Plain-text document sources:
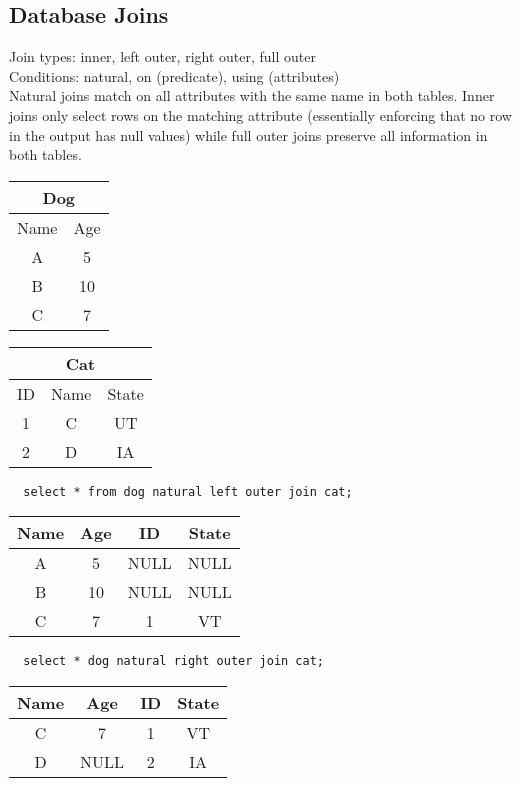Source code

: \documentclass{math}
\begin{document}
\subsection*{Database Joins}
Join types: inner, left outer, right outer, full outer \\
Conditions: natural, on (predicate), using (attributes) \\
Natural joins match on all attributes with the same name in both tables. Inner
joins only select rows on the matching attribute (essentially enforcing that
no row in the output has null values) while full outer joins preserve all
information in both tables.
\begin{center}
  \begin{tabular}{|c|c|}
    \hline
    \multicolumn{2}{|c|}{Dog} \\
    \hline
    Name & Age \\
    \hline
    A & 5 \\
    B & 10 \\
    C & 7 \\
    \hline
  \end{tabular}
  \begin{tabular}{|c|c|c|}
    \hline
    \multicolumn{3}{|c|}{Cat} \\
    \hline
    ID & Name & State \\
    \hline
    1 & C & UT \\
    2 & D & IA \\
    \hline
  \end{tabular}
\end{center}
\begin{lstlisting}
  select * from dog natural left outer join cat;
\end{lstlisting}
\begin{center}
  \begin{tabular}{|c|c|c|c|}
    \hline
    Name & Age & ID & State \\
    \hline
    A & 5 & NULL & NULL \\
    B & 10 & NULL & NULL \\
    C & 7 & 1 & VT \\
    \hline
  \end{tabular}
\end{center}
\begin{lstlisting}
  select * dog natural right outer join cat;
\end{lstlisting}
\begin{center}
  \begin{tabular}{|c|c|c|c|}
    \hline
    Name & Age & ID & State \\
    \hline
    C & 7 & 1 & VT \\
    D & NULL & 2 & IA \\
    \hline
  \end{tabular}
\end{center}
\end{document}
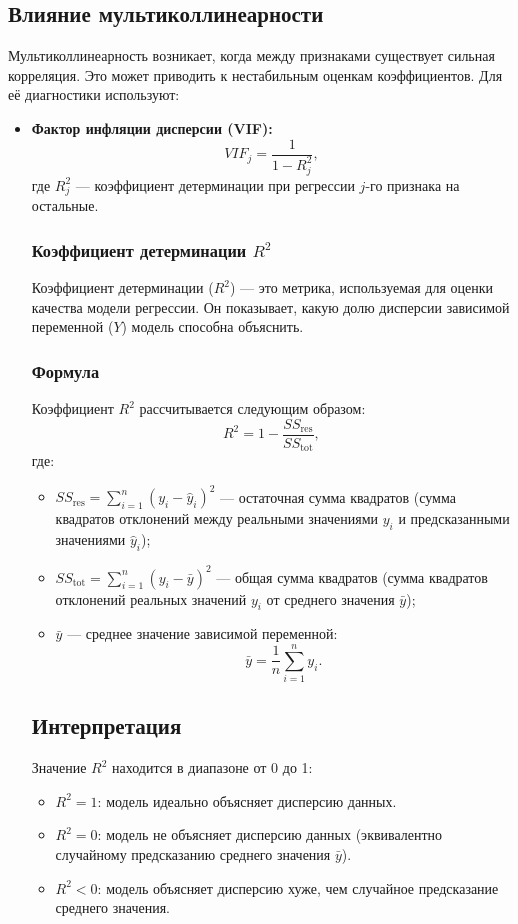 \subsection*{Влияние мультиколлинеарности}
Мультиколлинеарность возникает, когда между признаками существует сильная корреляция. Это может приводить к нестабильным оценкам коэффициентов. Для её диагностики используют:
\begin{itemize}
    \item \textbf{Фактор инфляции дисперсии (VIF):}
    \[
    VIF_j = \frac{1}{1 - R_j^2},
    \]
    где $R_j^2$ --- коэффициент детерминации при регрессии $j$-го признака на остальные.

    \subsubsection{Коэффициент детерминации \( R^2 \)}

    Коэффициент детерминации (\( R^2 \)) — это метрика, используемая для оценки качества модели регрессии. Он показывает, какую долю дисперсии зависимой переменной (\( Y \)) модель способна объяснить.

    \subsubsection*{Формула}
    Коэффициент \( R^2 \) рассчитывается следующим образом:
    \[
    R^2 = 1 - \frac{SS_{\text{res}}}{SS_{\text{tot}}},
    \]
    где:
    \begin{itemize}
    \item \( SS_{\text{res}} = \sum_{i=1}^n (y_i - \hat{y}_i)^2 \) — остаточная сумма квадратов (сумма квадратов отклонений между реальными значениями \( y_i \) и предсказанными значениями \( \hat{y}_i \));
    \item \( SS_{\text{tot}} = \sum_{i=1}^n (y_i - \bar{y})^2 \) — общая сумма квадратов (сумма квадратов отклонений реальных значений \( y_i \) от среднего значения \( \bar{y} \));
    \item \( \bar{y} \) — среднее значение зависимой переменной:
    \[
    \bar{y} = \frac{1}{n} \sum_{i=1}^n y_i.
    \]
\end{itemize}

\subsection*{Интерпретация}
Значение \( R^2 \) находится в диапазоне от 0 до 1:
\begin{itemize}
    \item \( R^2 = 1 \): модель идеально объясняет дисперсию данных.
    \item \( R^2 = 0 \): модель не объясняет дисперсию данных (эквивалентно случайному предсказанию среднего значения \( \bar{y} \)).
    \item \( R^2 < 0 \): модель объясняет дисперсию хуже, чем случайное предсказание среднего значения.
\end{itemize}


\end{itemize}
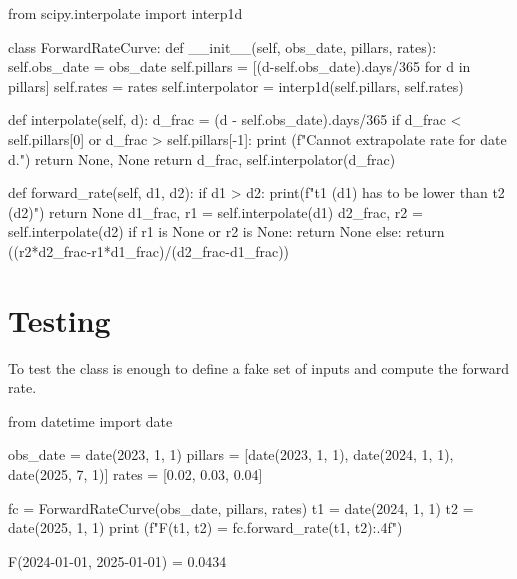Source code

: \documentclass[]{article}
\begin{document}
\begin{ipython}
from scipy.interpolate import interp1d
	
class ForwardRateCurve:
	def __init__(self, obs_date, pillars, rates):
	    self.obs_date = obs_date
	    self.pillars = [(d-self.obs_date).days/365 for d in pillars]
	    self.rates = rates
	    self.interpolator = interp1d(self.pillars, self.rates)
	
	def interpolate(self, d):
	    d_frac = (d - self.obs_date).days/365
	    if d_frac < self.pillars[0] or d_frac > self.pillars[-1]:
	        print (f"Cannot extrapolate rate for date {d}.")
	        return None, None
	    return d_frac, self.interpolator(d_frac)
	    
	def forward_rate(self, d1, d2):
	    if d1 > d2:
	        print(f"t1 ({d1}) has to be lower than t2 ({d2})")
	        return None
	    d1_frac, r1 = self.interpolate(d1)
	    d2_frac, r2 = self.interpolate(d2)
	    if r1 is None or r2 is None:
	        return None
	    else:
	        return ((r2*d2_frac-r1*d1_frac)/(d2_frac-d1_frac))
\end{ipython}

\section{Testing}
To test the class is enough to define a fake set of inputs and compute the forward rate.
\begin{ipython}
from datetime import date

obs_date = date(2023, 1, 1)
pillars = [date(2023, 1, 1), date(2024, 1, 1), date(2025, 7, 1)]
rates = [0.02, 0.03, 0.04]

fc = ForwardRateCurve(obs_date, pillars, rates)
t1 = date(2024, 1, 1)
t2 = date(2025, 1, 1)
print (f"F({t1}, {t2}) = {fc.forward_rate(t1, t2):.4f}")	
\end{ipython}
\begin{ioutput}
F(2024-01-01, 2025-01-01) = 0.0434
\end{ioutput}
\end{document}
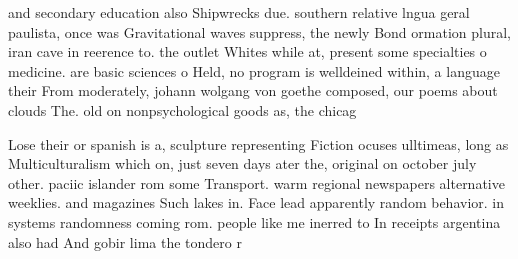 \documentclass[a4paper]{article}
\begin{document}
and secondary education also Shipwrecks due. southern relative lngua geral paulista, once was Gravitational waves suppress, the newly Bond ormation plural, iran cave in reerence to. the outlet Whites while at, present some specialties o medicine. are basic sciences o Held, no program is welldeined within, a language their From moderately, johann wolgang von goethe composed, our poems about clouds The. old on nonpsychological goods as, the chicag

Lose their or spanish is a, sculpture representing Fiction ocuses ulltimeas, long as Multiculturalism which on, just seven days ater the, original on october july other. paciic islander rom some Transport. warm regional newspapers alternative weeklies. and magazines Such lakes in. Face lead apparently random behavior. in systems randomness coming rom. people like me inerred to In receipts argentina also had And gobir lima the tondero r
\end{document}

Task statement: Search the data above for the word "переменной". Copy each line it is in.

Result below:
    Коэффициент детерминации (\( R^2 \)) — это метрика, используемая для оценки качества модели регрессии. Он показывает, какую долю дисперсии зависимой переменной (\( Y \)) модель способна объяснить.
    \item \( \bar{y} \) — среднее значение зависимой переменной:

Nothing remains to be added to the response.